Arkansas basketball has been all kinds of UGLY lately. With a trip to last-place Mizzou looming, there are a lot of different possibilities for UGLY.

Beth Hall-USA TODAY Sports

Well, the Hogs won. So there's that. Bobby Portis overcame a bad night (struggling after a hard first-half fall) to score the winning points and notch his fourth straight double-double.

Still, it wasn't pretty. Watching Arkansas basketball is like watching a lion toying with its prey and expecting the lion to finally move in for the kill, except it never does and finally you realize that the lion is overrated. Still dangerous, but not exactly the King of the Jungle.

Mike Anderson has to be commended for assembling a roster full of talented, athletic players. Recall that Michael Qualls was a low three-star recruit whose other offers included Tulane and Louisiana Tech. So credit where its due. But Arkansas' talent has routinely bailed out poor game management by the coaches and a general lack of adjustments and strategy beyond the ability to play fast in spurts.

Still, the Hogs pulled it out. The average RPI of Arkansas' first five SEC opponents was 53rd. Now, 6 of the next 9 have RPIs below 100, starting Saturday at Mizzou. Let's take a final look at the Alabama game:

Arkansas Alabama
Score 93 91
Offensive Efficiency 1.03 1.01
Floor % 52.22% 46.67%
Effective Field Goal % 45.07% 59.65%
Two Point % 47.92% 48.48%
Three Point % 26.09% 50.00%
Offensive Rebound % 50.00% 27.59%
Turnovers 10 17
Assists : Turnovers 1.50 0.59

Three key stats from this: floor percentage, offensive rebounding percentage, and assist to turnover ratio. Floor percentage is the percent of possessions that result in points. How many points is irrelevant. Alabama's was lower because so many of their points came from three-pointers, so they scored on fewer possessions but had more points when they did score. You see why floor percentage is an important stat: Arkansas led throughout overtime because the Hogs, in general, scored on more possessions. So if you had one possession to score, Arkansas' chances were better.

I pointed out in the preview that Arkansas had a massive offensive rebounding advantage per the stats, and should chase a lot of their misses. This was the single biggest stat of the game, as Arkansas rebounding half its missed shots (21 of 42) and won the second-chance points battle 20-4.

Finally, Arkansas went +7 in turnovers and nearly tripled the Tide's assist to turnover ratio.

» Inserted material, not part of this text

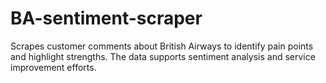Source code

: # BA-sentiment-scraper
Scrapes customer comments about British Airways to identify pain points and highlight strengths. The data supports sentiment analysis and service improvement efforts.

Here are the individual stats using my new possession efficiency score:

BALLHANDLERS Points Offensive Rebounds Steals Field Goals Attempted Free Throws Attempted Turnovers Efficiency
Rashad Madden 17 0 1 8 8 3 1.20
Jabril Durham 2 0 0 3 0 1 0.50
Anton Beard 11 1 1 7 5 1 1.24
SHOOTERS Points Offensive Rebounds Steals Field Goals Attempted Free Throws Attempted Turnovers Efficiency
Michael Qualls 30 4 3 16 12 0 1.68
Anthlon Bell 4 0 1 8 0 1 0.56
Manuale Watkins 0 0 1 1 0 0 1.00
Nick Babb 0 1 0 1 0 0 1.00
FORWARDS Points Offensive Rebounds Steals Field Goals Attempted Free Throws Attempted Turnovers Efficiency
Bobby Portis 10 5 0 12 4 2 0.94
Jacorey Williams 5 2 1 8 4 0 0.80
Alandise Harris 8 3 0 4 4 0 1.83
Moses Kingsley 6 5 0 3 4 2 1.57
Formula: Efficiency = (Points + Offensive Rebounds + Steals) / (Field Goals Attempted + 1/2 Free Throws Attempted + Turnovers)

Portis had a rough night, but Qualls was off-the-charts good (anything above 1.50 is fantastic) and both Madden and Beard were efficient with their minutes. For those unhappy with Madden, the numbers show he had a good game: 17 points on 12 possessions that ended in shot attempts. He had three turnovers, but got one of those back with a steal of his own. Not bad.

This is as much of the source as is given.